The coalition is ramping up the anti-strike rhetoric today, with Michael Gove set to condemn union bosses as “militants, hardliners itching for a fight”. The Education Secretary will deliver a speech in which he will say:
They want families to be inconvenienced. They want mothers to give up a day’s work, or pay for expensive childcare, because schools will be closed. They want teachers and other public sector workers to lose a day’s pay in the run-up to Christmas.
They want scenes of industrial strife on our TV screens; they want to make economic recovery harder; they want to provide a platform for confrontation just when we all need to pull together.

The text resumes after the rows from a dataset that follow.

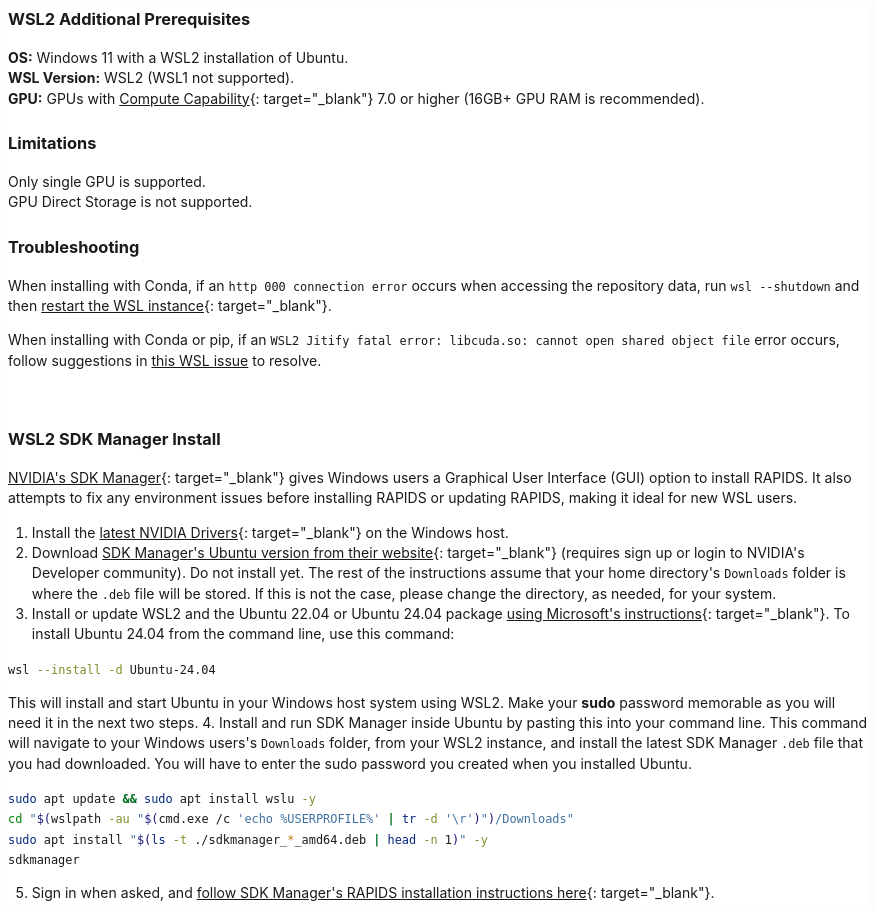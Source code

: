 ### **WSL2 Additional Prerequisites**

<i class="fas fa-desktop text-white"></i> **OS:** Windows 11 with a WSL2 installation of Ubuntu. <br/>
<i class="fas fa-info-circle text-white"></i> **WSL Version:** WSL2 (WSL1 not supported). <br/>
<i class="fas fa-microchip text-white"></i> **GPU:** GPUs with [Compute Capability](https://developer.nvidia.com/cuda-gpus){: target="_blank"} 7.0 or higher (16GB+ GPU RAM is recommended).


### **Limitations**

<i class="fas fa-info-circle text-white"></i> Only single GPU is supported. <br/>
<i class="fas fa-info-circle text-white"></i> GPU Direct Storage is not supported.


<div id="wsl2-troubleshooting"></div>

### **Troubleshooting**

<i class="fas fa-info-circle text-white"></i> When installing with Conda, if an `http 000 connection error` occurs when accessing the repository data, run `wsl --shutdown` and then [restart the WSL instance](https://stackoverflow.com/a/69601760){: target="_blank"}.

<i class="fas fa-info-circle text-white"></i> When installing with Conda or pip, if an `WSL2 Jitify fatal error: libcuda.so: cannot open shared object file` error occurs, follow suggestions in [this WSL issue](https://github.com/microsoft/WSL/issues/8587) to resolve.

<br/>
<div id="wsl2-sdkm"></div>

### **WSL2 SDK Manager Install**
[NVIDIA's SDK Manager](https://developer.nvidia.com/sdk-manager){: target="_blank"} gives Windows users a Graphical User Interface (GUI) option to install RAPIDS. It also attempts to fix any environment issues before installing RAPIDS or updating RAPIDS, making it ideal for new WSL users.
1. Install the [latest NVIDIA Drivers](https://www.nvidia.com/en-us/drivers/){: target="_blank"} on the Windows host.
2. Download [SDK Manager's Ubuntu version from their website](https://developer.nvidia.com/sdk-manager){: target="_blank"} (requires sign up or login to NVIDIA's Developer community).  Do not install yet.  The rest of the instructions assume that your home directory's `Downloads` folder is where the `.deb` file will be stored.  If this is not the case, please change the directory, as needed, for your system.
3. Install or update WSL2 and the Ubuntu 22.04 or Ubuntu 24.04 package [using Microsoft's instructions](https://docs.microsoft.com/en-us/windows/wsl/install){: target="_blank"}. To install Ubuntu 24.04 from the command line, use this command:
```bash
wsl --install -d Ubuntu-24.04
```
This will install and start Ubuntu in your Windows host system using WSL2.  Make your **sudo** password memorable as you will need it in the next two steps.
4. Install and run SDK Manager inside Ubuntu by pasting this into your command line.  This command will navigate to your Windows users's `Downloads` folder, from your WSL2 instance, and install the latest SDK Manager `.deb` file that you had downloaded. You will have to enter the sudo password you created when you installed Ubuntu.
```bash
sudo apt update && sudo apt install wslu -y
cd "$(wslpath -au "$(cmd.exe /c 'echo %USERPROFILE%' | tr -d '\r')")/Downloads"
sudo apt install "$(ls -t ./sdkmanager_*_amd64.deb | head -n 1)" -y
sdkmanager
```
5. Sign in when asked, and [follow SDK Manager's RAPIDS installation instructions here](https://docs.nvidia.com/sdk-manager/install-with-sdkm-rapids/index.html){: target="_blank"}.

So far, so Tory — but has Gove always felt this way? No, he hasn’t, as a photograph published by the People last March demonstrated. It shows a young Gove on strike as a trainee reporter at a newspaper in Aberdeen, smiling widely as he holds up a sign saying “Official picket, don’t cross”:
Gove, clearly aware that this picture could potentially undermine his anti-union stance, will address it in today’s speech:
I’m speaking out today because I know what it’s like to go on strike because some people at the top of a Union leadership wanted to prove a point.
I lost my job. So did more than one hundred others. I was lucky – young, unmarried, without a mortgage. I got another job soon enough. Many others didn’t. They never worked again in the profession they loved. And the deal we were offered before the strike never improved.
The cynical among us might note that Gove doesn’t exactly look like he’s under duress in the photograph. On a serious note, he clearly hopes to use his own experience to underscore the different between the moderate majority and the militant leadership of the unions. However, given that this strike will include many traditionally non-militant professionals, like headteachers, this might not stick.